By multiplying the numerator and the denominator by the conjugate, we make use of special product identities, turning the denominator into a form that no longer contains a radical. This makes the expression much easier to handle, especially in further calculations or evaluations. Think of the conjugate as a tool that balances the expression without changing its value, because multiplying by a form of 1 (like \( \frac{\sqrt{a} + \sqrt{b}}{\sqrt{a} + \sqrt{b}} \)) does not affect the overall expression.

The difference of squares is a specific formula used commonly in algebra: \[(x + y)(x - y) = x^2 - y^2.\]This formula simplifies the product of two binomials that are conjugates (such as \( \sqrt{a} + \sqrt{b} \) and \( \sqrt{a} - \sqrt{b} \)).

Applying this formula to \((\sqrt{a} - \sqrt{b})(\sqrt{a} + \sqrt{b})\), we get:

• \( (\sqrt{a})^2 - (\sqrt{b})^2 = a - b \)

This process of cancelling out the square root results in just the difference \(a - b\) in the denominator.

The beauty of the difference of squares is in its simplicity, allowing complex expressions with radicals to become straightforward and simplified.

Simplifying expressions involves several algebraic techniques to rewrite an expression in a reduced form.

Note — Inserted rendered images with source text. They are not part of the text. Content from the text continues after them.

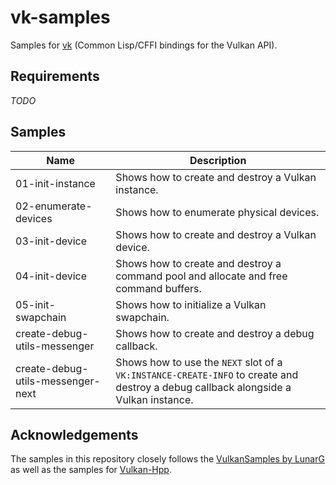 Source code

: # vk-samples
Samples for [vk](https://github.com/JolifantoBambla/vk) (Common Lisp/CFFI bindings for the Vulkan API).

## Requirements
*TODO*

## Samples
| Name | Description |
| -----| ----------- |
| 01-init-instance | Shows how to create and destroy a Vulkan instance. |
| 02-enumerate-devices | Shows how to enumerate physical devices. |
| 03-init-device | Shows how to create and destroy a Vulkan device. |
| 04-init-device | Shows how to create and destroy a command pool and allocate and free command buffers. |
| 05-init-swapchain | Shows how to initialize a Vulkan swapchain. |
| create-debug-utils-messenger | Shows how to create and destroy a debug callback. |
| create-debug-utils-messenger-next | Shows how to use the `NEXT` slot of a `VK:INSTANCE-CREATE-INFO` to create and destroy a debug callback alongside a Vulkan instance. |


## Acknowledgements
The samples in this repository closely follows the [VulkanSamples by LunarG](https://github.com/LunarG/VulkanSamples) as well as the samples for [Vulkan-Hpp](https://github.com/KhronosGroup/Vulkan-Hpp).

One common aspect is to eliminate radicals from denominators by rationalizing them. This is done by using conjugates and the difference of squares as seen in the earlier steps.

In the example \( \frac{\sqrt{a} + \sqrt{b}}{\sqrt{a} - \sqrt{b}} \), after multiplying by the conjugate and using the difference of squares, the expression becomes:

• Numerator: \( (\sqrt{a} + \sqrt{b})^2 = a + 2\sqrt{ab} + b \)
• Denominator: \( a - b \)

So, the final simplified form is:\[\frac{a + 2\sqrt{ab} + b}{a - b}.\]

Simplifying makes expressions more manageable and often prepares them for further use in equations or functions. It's important to remember each step retains the value of the expression, altering only its appearance for easy understanding and use.